Klappentext: "Teleny", der im Jahre von Oscar Wildes großem Prozeß wegen "Verführung der Jugend" anonym erschiene homoerotische Roman ist von allen Herausgebern der Werke Wildes verschämt übergangen worden. Heute wertet ihn die Literaturwissenschaft als wichtigen Gegenpol zu dem lustfeindlichen Idealismus der neoklassizistischen und neoromantischen Liebeslyrik des Fien de sciéle, als ein die zynische Doppelmoral des viktorianischen Zeitalters entlarvebdes Werk: Die Liebe von Camille und Teleny zerbricht an gesellschaftlichen Repressalien, so wie Romeo und Julia in elisabethanischer Zeit und schließlich dem Autor selbst ergangen ist.
Tja, wenn ich das kleine Wörtchen homoerotisch auf dem Klappentext aufmerksam gelesen hätte, wäre ich auf den Inhalt besser vorbereitet gewesen. So bin ich statt dessen etwas unvorbereitet in diesen "Schwulenporno" gestolpert.

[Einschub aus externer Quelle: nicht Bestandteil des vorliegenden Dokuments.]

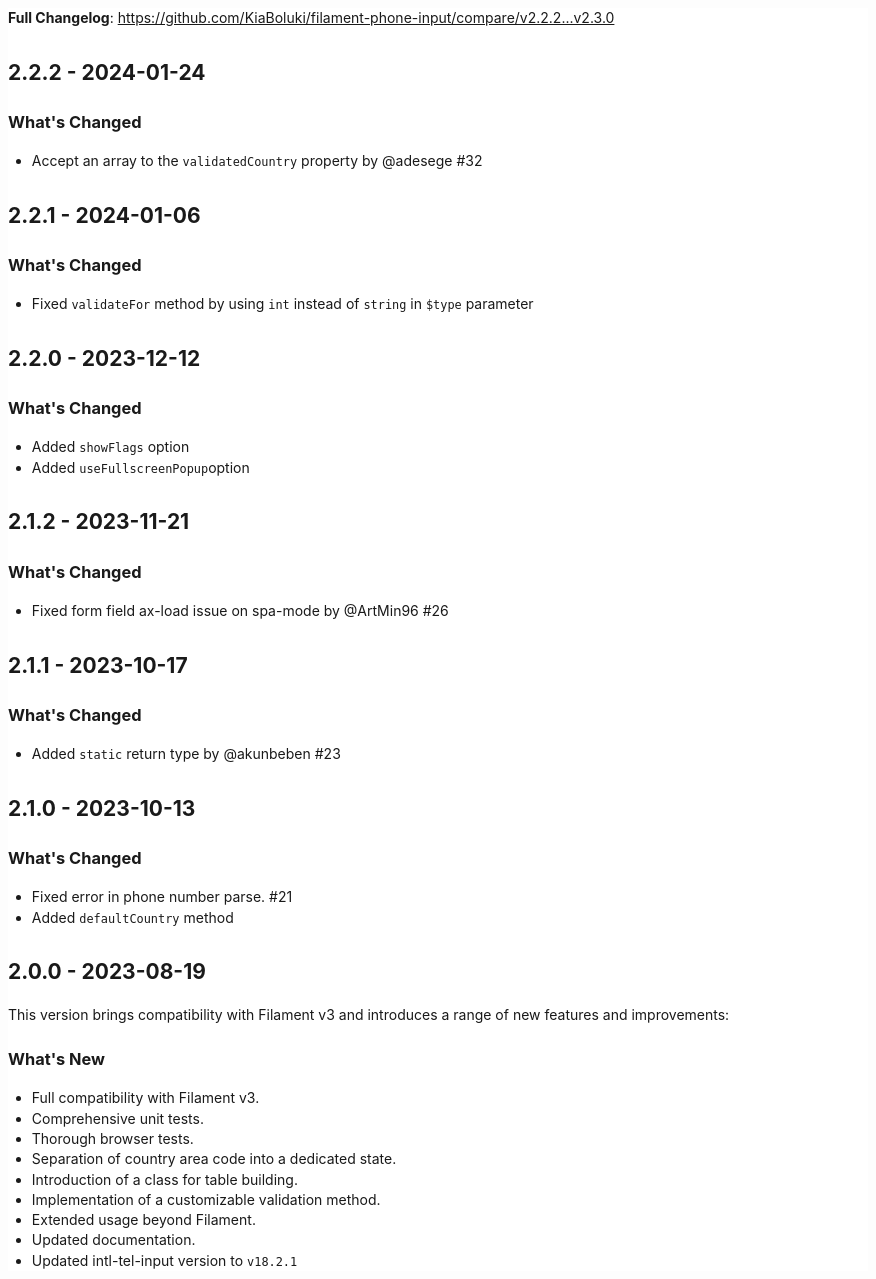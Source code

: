 **Full Changelog**: https://github.com/KiaBoluki/filament-phone-input/compare/v2.2.2...v2.3.0

## 2.2.2 - 2024-01-24

### What's Changed

-   Accept an array to the `validatedCountry` property by @adesege #32

## 2.2.1 - 2024-01-06

### What's Changed

-   Fixed `validateFor` method by using `int` instead of `string` in `$type` parameter

## 2.2.0 - 2023-12-12

### What's Changed

-   Added `showFlags` option
-   Added `useFullscreenPopup`option

## 2.1.2 - 2023-11-21

### What's Changed

-   Fixed form field ax-load issue on spa-mode by @ArtMin96 #26

## 2.1.1 - 2023-10-17

### What's Changed

-   Added `static` return type by @akunbeben #23

## 2.1.0 - 2023-10-13

### What's Changed

-   Fixed error in phone number parse. #21
-   Added `defaultCountry` method

## 2.0.0 - 2023-08-19

This version brings compatibility with Filament v3 and introduces a range of new features and improvements:

### What's New

-   Full compatibility with Filament v3.
-   Comprehensive unit tests.
-   Thorough browser tests.
-   Separation of country area code into a dedicated state.
-   Introduction of a class for table building.
-   Implementation of a customizable validation method.
-   Extended usage beyond Filament.
-   Updated documentation.
-   Updated intl-tel-input version to `v18.2.1`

Die Geschichte selbst ist schnell erzählt: Camille verliebt sich in den Pianisten René Teleny. Das ganze spielt etwa in den 1890er Jahren. Camille hat sich bis dahin selber noch nicht eingestanden, das er eigentlich Männer bevorzugt, sondern versucht sich immer wieder Frauen zu nähern, obwohl ihn die kalt lassen. Teleny ist schon etwas erfahrener. Die Sexszenen sind in aller Deutlichkeit beschrieben, und teilweise ekelig: Der Tod einer Hure im Bordell gehört auf jeden Fall dazu.
Teleny führt Camille in das versteckte Treiben der damaligen Homo-Szene ein.
Die eigentliche Tragik der Liebesgeschichte zwischen den beiden ist sehr schön erzählt.
Der Roman ist erstmals anonym im Jahre 1893 in England erschienen. Oscar Wilde hat Zeit seines Lebens die Autorenschaft bestritten. Allerdings wäre das auch sehr unklug gewesen, den der Roman ist gerade in der Zeit veröffentlicht worden, in der Wilde der Prozess wegen Unzucht gemacht wurde. Er wurde schuldig gesprochen. Ob Wilde den "Teleny" wirklich geschrieben hat, kann ich nicht beurteilen, aber hier gibt es nähere Informationen.
Leider hat der Verlag selbst nichts zu der umstrittenen Autorenschaft geschrieben, sondern stattdessen verkaufswirksam ein Foto von Oscar Wilde aufs Cover gesetzt.
In meiner Ausgabe ist zusätzlich noch die Kurzgeschichte "Der Priester und der Meßnerknabe" enthalten. Darin geht es um die Liebe (!) zwischen einem 28 jährigen Priester und einem 14 jährigen Messdiener. Auf mich wirkt die Story eher als eine Rechtfertigung von Kindesmißbrauch.